You are viewing a plain text version of this content. The canonical link for it is here.
Posted to user@flink.apache.org by Pawel Bartoszek <pa...@gmail.com> on 2018/01/18 15:02:33 UTC
Scheduling of GroupByKey and CombinePerKey operations
Can I ask why some operations run only one slot? I understand that file
writes should happen only one one slot but GroupByKey operation could be
distributed across all slots. I am having around 20k distinct keys every
minute. Is there any way to break this operator chain?

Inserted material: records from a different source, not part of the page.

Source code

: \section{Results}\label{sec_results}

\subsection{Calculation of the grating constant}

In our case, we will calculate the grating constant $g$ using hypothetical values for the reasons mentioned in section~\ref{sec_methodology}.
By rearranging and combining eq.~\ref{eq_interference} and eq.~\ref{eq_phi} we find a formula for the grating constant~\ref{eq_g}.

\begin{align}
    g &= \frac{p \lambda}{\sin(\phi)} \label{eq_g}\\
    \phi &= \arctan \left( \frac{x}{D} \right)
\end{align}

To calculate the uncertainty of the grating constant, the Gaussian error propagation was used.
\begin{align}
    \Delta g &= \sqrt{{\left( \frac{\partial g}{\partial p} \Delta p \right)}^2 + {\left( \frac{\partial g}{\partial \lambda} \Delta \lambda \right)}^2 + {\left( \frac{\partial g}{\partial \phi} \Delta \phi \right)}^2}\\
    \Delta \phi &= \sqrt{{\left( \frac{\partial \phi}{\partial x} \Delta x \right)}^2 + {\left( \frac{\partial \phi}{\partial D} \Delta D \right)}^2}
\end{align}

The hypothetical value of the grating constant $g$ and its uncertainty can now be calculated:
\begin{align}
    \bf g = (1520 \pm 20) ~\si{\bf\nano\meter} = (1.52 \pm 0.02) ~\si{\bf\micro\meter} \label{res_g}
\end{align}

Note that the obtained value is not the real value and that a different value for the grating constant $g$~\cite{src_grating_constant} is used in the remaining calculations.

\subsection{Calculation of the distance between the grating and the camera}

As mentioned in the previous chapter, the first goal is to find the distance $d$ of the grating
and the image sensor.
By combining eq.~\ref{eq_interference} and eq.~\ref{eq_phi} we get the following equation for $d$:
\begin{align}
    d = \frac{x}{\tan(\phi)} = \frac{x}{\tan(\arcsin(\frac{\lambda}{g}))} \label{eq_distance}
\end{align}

I noticed that CombinePerKey operations that don't have IO related
transformation are scheduled across all 32 slots.
My cluster has 32 slots across 2 task managers. Running Beam 2.2. and Flink
1.3.2
2018-01-18, 13:56:28 2018-01-18, 14:37:14 40m 45s GroupByKey ->
ParMultiDo(WriteShardedBundles) -> ParMultiDo(Anonymous) ->
xxx.pipeline.output.io.file.WriteWindowToFile-SumPlaybackBitrateResult2/TextIO.Write/WriteFiles/Reshuffle/Window.Into()/Window.Assign.out
-> ParMultiDo(ReifyValueTimestamp) -> ToKeyedWorkItem 149 MB 333,672 70.8 MB
19 32
00320000
RUNNING
Start TimeEnd TimeDurationBytes receivedRecords receivedBytes sentRecords
sentAttemptHostStatus
2018-01-18, 13:56:28 40m 45s 2.30 MB 0 2.21 MB 0 1 xxx RUNNING
2018-01-18, 13:56:28 40m 45s 2.30 MB 0 2.21 MB 0 1 xxx RUNNING
2018-01-18, 13:56:28 40m 45s 2.30 MB 0 2.21 MB 0 1 xxx RUNNING
2018-01-18, 13:56:28 40m 45s 77.5 MB 333,683 2.21 MB 20 1 xxx RUNNING
2018-01-18, 13:56:28 40m 45s 2.30 MB 0 2.21 MB 0 1 xxx RUNNING
2018-01-18, 13:56:28 40m 45s 2.30 MB 0 2.21 MB 0 1 xxx RUNNING
Thanks,
Pawel
Re: Scheduling of GroupByKey and CombinePerKey operations
Posted by Aljoscha Krettek <al...@apache.org>.
Hi,
What are the other stages in that program?
Best,
Aljoscha
> On 18. Jan 2018, at 16:22, Fabian Hueske <fh...@gmail.com> wrote:
>
> Hi Pawel,
>
> This question might be better suited for the Beam user list.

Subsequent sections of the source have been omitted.